### Work item
Show every line below where "checks" can be found.

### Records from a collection

* * * * * * *

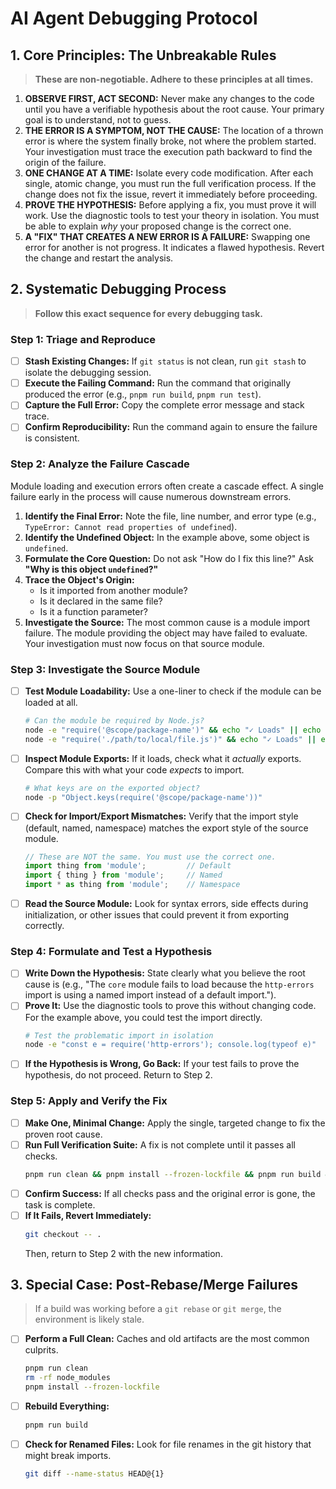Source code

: # AI Agent Debugging Protocol

## 1. Core Principles: The Unbreakable Rules

> **These are non-negotiable. Adhere to these principles at all times.**

1.  **OBSERVE FIRST, ACT SECOND:** Never make any changes to the code until you have a verifiable hypothesis about the root cause. Your primary goal is to understand, not to guess.
2.  **THE ERROR IS A SYMPTOM, NOT THE CAUSE:** The location of a thrown error is where the system finally broke, not where the problem started. Your investigation must trace the execution path backward to find the origin of the failure.
3.  **ONE CHANGE AT A TIME:** Isolate every code modification. After each single, atomic change, you must run the full verification process. If the change does not fix the issue, revert it immediately before proceeding.
4.  **PROVE THE HYPOTHESIS:** Before applying a fix, you must prove it will work. Use the diagnostic tools to test your theory in isolation. You must be able to explain *why* your proposed change is the correct one.
5.  **A "FIX" THAT CREATES A NEW ERROR IS A FAILURE:** Swapping one error for another is not progress. It indicates a flawed hypothesis. Revert the change and restart the analysis.

## 2. Systematic Debugging Process

> **Follow this exact sequence for every debugging task.**

### Step 1: Triage and Reproduce

- [ ] **Stash Existing Changes:** If `git status` is not clean, run `git stash` to isolate the debugging session.
- [ ] **Execute the Failing Command:** Run the command that originally produced the error (e.g., `pnpm run build`, `pnpm run test`).
- [ ] **Capture the Full Error:** Copy the complete error message and stack trace.
- [ ] **Confirm Reproducibility:** Run the command again to ensure the failure is consistent.

### Step 2: Analyze the Failure Cascade

Module loading and execution errors often create a cascade effect. A single failure early in the process will cause numerous downstream errors.

1.  **Identify the Final Error:** Note the file, line number, and error type (e.g., `TypeError: Cannot read properties of undefined`).
2.  **Identify the Undefined Object:** In the example above, some object is `undefined`.
3.  **Formulate the Core Question:** Do not ask "How do I fix this line?" Ask **"Why is this object `undefined`?"**
4.  **Trace the Object's Origin:**
    *   Is it imported from another module?
    *   Is it declared in the same file?
    *   Is it a function parameter?
5.  **Investigate the Source:** The most common cause is a module import failure. The module providing the object may have failed to evaluate. Your investigation must now focus on that source module.

### Step 3: Investigate the Source Module

- [ ] **Test Module Loadability:** Use a one-liner to check if the module can be loaded at all.
    ```bash
    # Can the module be required by Node.js?
    node -e "require('@scope/package-name')" && echo "✓ Loads" || echo "✗ Fails"
    node -e "require('./path/to/local/file.js')" && echo "✓ Loads" || echo "✗ Fails"
    ```
- [ ] **Inspect Module Exports:** If it loads, check what it *actually* exports. Compare this with what your code *expects* to import.
    ```bash
    # What keys are on the exported object?
    node -p "Object.keys(require('@scope/package-name'))"
    ```
- [ ] **Check for Import/Export Mismatches:** Verify that the import style (default, named, namespace) matches the export style of the source module.
    ```typescript
    // These are NOT the same. You must use the correct one.
    import thing from 'module';         // Default
    import { thing } from 'module';     // Named
    import * as thing from 'module';    // Namespace
    ```
- [ ] **Read the Source Module:** Look for syntax errors, side effects during initialization, or other issues that could prevent it from exporting correctly.

### Step 4: Formulate and Test a Hypothesis

- [ ] **Write Down the Hypothesis:** State clearly what you believe the root cause is (e.g., "The `core` module fails to load because the `http-errors` import is using a named import instead of a default import.").
- [ ] **Prove It:** Use the diagnostic tools to prove this without changing code. For the example above, you could test the import directly.
    ```bash
    # Test the problematic import in isolation
    node -e "const e = require('http-errors'); console.log(typeof e)"
    ```
- [ ] **If the Hypothesis is Wrong, Go Back:** If your test fails to prove the hypothesis, do not proceed. Return to Step 2.

### Step 5: Apply and Verify the Fix

- [ ] **Make One, Minimal Change:** Apply the single, targeted change to fix the proven root cause.
- [ ] **Run Full Verification Suite:** A fix is not complete until it passes all checks.
    ```bash
    pnpm run clean && pnpm install --frozen-lockfile && pnpm run build && pnpm run lint && pnpm run test
    ```
- [ ] **Confirm Success:** If all checks pass and the original error is gone, the task is complete.
- [ ] **If It Fails, Revert Immediately:**
    ```bash
    git checkout -- .
    ```
    Then, return to Step 2 with the new information.

## 3. Special Case: Post-Rebase/Merge Failures

> If a build was working before a `git rebase` or `git merge`, the environment is likely stale.

- [ ] **Perform a Full Clean:** Caches and old artifacts are the most common culprits.
    ```bash
    pnpm run clean
    rm -rf node_modules
    pnpm install --frozen-lockfile
    ```
- [ ] **Rebuild Everything:**
    ```bash
    pnpm run build
    ```
- [ ] **Check for Renamed Files:** Look for file renames in the git history that might break imports.
    ```bash
    git diff --name-status HEAD@{1}
    ```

* * * * * * *

### Finished task
- [ ] **Run Full Verification Suite:** A fix is not complete until it passes all checks.
- [ ] **Confirm Success:** If all checks pass and the original error is gone, the task is complete.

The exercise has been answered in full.